Gather every line in the records below that contains the word "variantStyles".

Start of Block

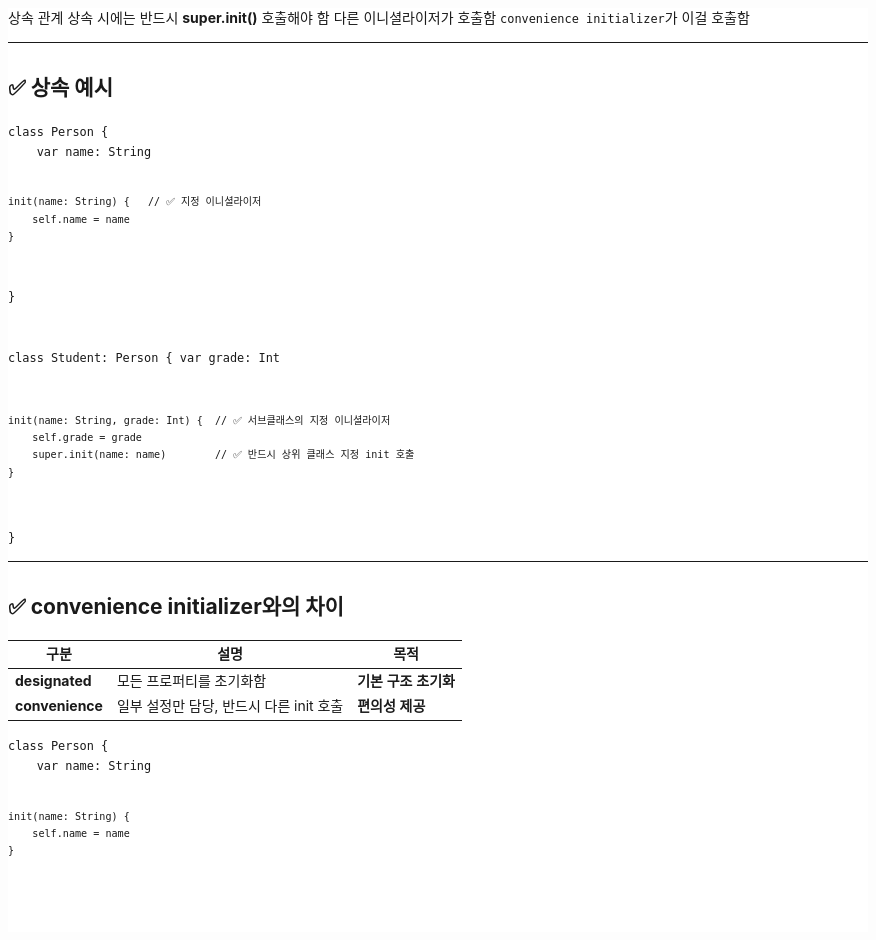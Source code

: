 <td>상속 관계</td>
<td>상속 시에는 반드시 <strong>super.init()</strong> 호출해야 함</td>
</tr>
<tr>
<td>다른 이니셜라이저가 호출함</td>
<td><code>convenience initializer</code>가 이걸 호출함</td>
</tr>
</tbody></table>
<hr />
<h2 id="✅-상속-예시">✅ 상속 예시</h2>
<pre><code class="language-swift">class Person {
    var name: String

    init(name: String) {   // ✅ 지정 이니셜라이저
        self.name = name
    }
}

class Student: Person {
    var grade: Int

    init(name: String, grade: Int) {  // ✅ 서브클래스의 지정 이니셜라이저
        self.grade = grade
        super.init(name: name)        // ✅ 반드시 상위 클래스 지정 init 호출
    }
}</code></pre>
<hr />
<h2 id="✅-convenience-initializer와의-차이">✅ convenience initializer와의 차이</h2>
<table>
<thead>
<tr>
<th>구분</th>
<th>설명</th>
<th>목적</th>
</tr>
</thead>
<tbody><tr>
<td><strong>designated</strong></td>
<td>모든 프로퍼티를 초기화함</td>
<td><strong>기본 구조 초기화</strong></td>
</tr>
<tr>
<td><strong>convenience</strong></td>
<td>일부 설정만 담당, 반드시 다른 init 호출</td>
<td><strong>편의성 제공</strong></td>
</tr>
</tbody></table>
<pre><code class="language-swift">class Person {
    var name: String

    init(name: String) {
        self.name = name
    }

End of Block
Start of Block

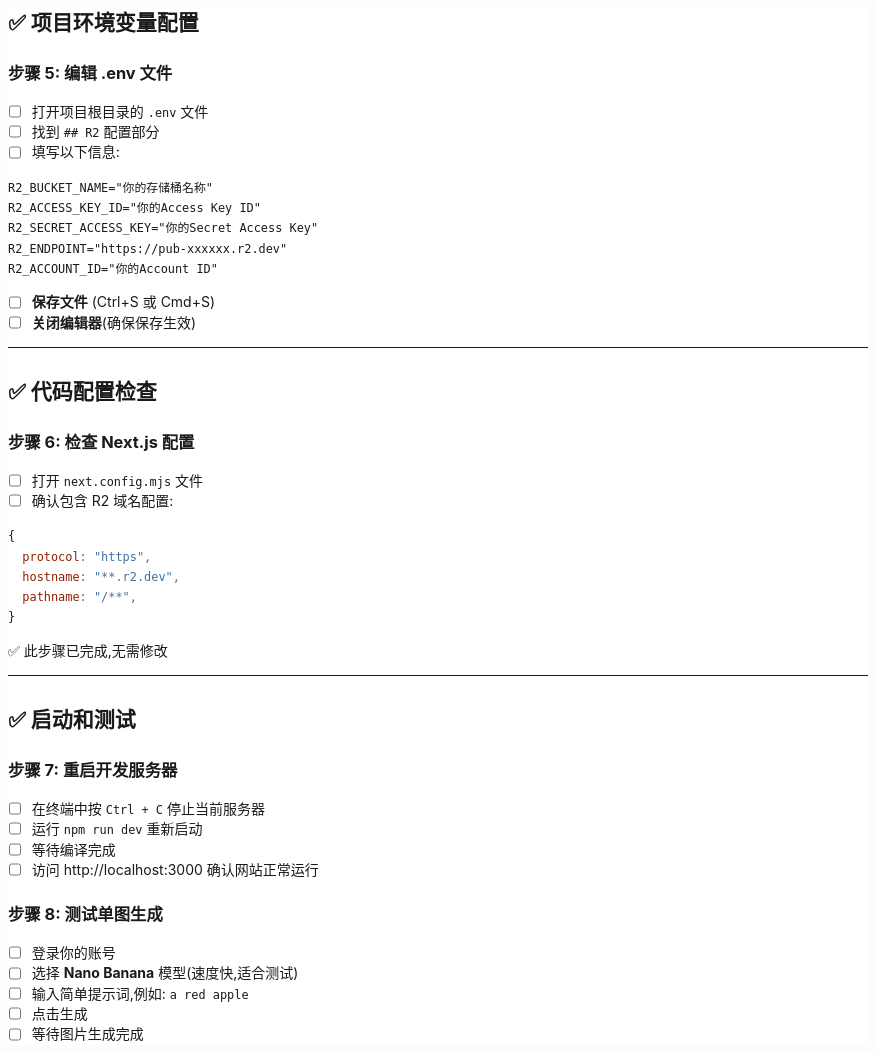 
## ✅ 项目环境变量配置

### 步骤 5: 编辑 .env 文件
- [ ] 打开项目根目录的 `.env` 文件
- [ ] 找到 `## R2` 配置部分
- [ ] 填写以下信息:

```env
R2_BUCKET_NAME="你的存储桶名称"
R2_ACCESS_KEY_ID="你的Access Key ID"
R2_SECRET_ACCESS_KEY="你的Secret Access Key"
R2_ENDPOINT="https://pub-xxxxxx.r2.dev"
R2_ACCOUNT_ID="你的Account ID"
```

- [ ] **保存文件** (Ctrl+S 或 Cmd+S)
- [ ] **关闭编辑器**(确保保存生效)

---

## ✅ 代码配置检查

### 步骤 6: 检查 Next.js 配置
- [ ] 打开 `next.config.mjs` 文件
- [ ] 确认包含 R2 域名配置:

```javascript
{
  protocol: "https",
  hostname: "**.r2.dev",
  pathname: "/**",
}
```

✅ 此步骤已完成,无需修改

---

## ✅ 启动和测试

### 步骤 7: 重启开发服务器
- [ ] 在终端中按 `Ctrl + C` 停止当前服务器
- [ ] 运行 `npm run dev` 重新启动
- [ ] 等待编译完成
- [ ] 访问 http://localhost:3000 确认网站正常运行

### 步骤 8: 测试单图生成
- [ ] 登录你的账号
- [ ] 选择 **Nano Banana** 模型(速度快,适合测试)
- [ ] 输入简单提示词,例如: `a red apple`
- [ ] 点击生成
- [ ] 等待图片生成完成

End of Block
Start of Block

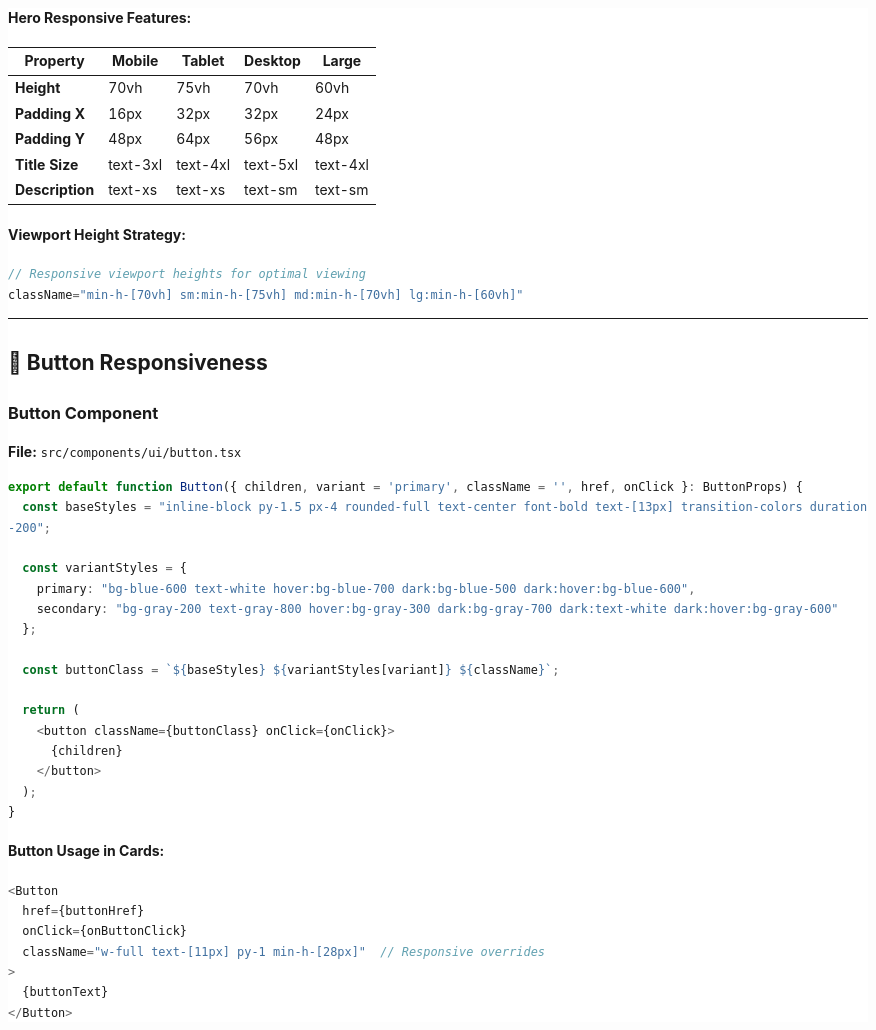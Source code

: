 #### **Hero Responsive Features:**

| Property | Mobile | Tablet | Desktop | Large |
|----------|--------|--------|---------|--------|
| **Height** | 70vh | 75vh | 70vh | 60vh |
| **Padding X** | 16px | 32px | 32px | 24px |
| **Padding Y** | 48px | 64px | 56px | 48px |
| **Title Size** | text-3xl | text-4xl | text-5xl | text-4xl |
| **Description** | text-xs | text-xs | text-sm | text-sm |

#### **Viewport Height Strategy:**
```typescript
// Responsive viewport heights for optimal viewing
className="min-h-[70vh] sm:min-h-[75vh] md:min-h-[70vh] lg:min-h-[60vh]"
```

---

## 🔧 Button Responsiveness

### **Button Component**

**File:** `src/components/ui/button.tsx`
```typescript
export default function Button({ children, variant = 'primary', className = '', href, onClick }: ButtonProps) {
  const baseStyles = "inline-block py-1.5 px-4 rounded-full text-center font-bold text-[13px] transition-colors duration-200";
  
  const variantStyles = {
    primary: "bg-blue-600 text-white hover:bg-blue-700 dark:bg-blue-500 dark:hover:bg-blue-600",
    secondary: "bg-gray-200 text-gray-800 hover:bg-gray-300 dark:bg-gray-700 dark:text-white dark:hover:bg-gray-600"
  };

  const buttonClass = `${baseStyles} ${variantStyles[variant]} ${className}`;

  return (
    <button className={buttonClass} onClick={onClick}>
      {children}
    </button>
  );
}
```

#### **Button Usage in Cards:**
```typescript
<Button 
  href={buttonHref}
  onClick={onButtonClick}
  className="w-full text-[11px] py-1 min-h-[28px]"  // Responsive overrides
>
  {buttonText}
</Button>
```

End of Block

→ Exercise response
  const variantStyles = {
  const buttonClass = `${baseStyles} ${variantStyles[variant]} ${className}`;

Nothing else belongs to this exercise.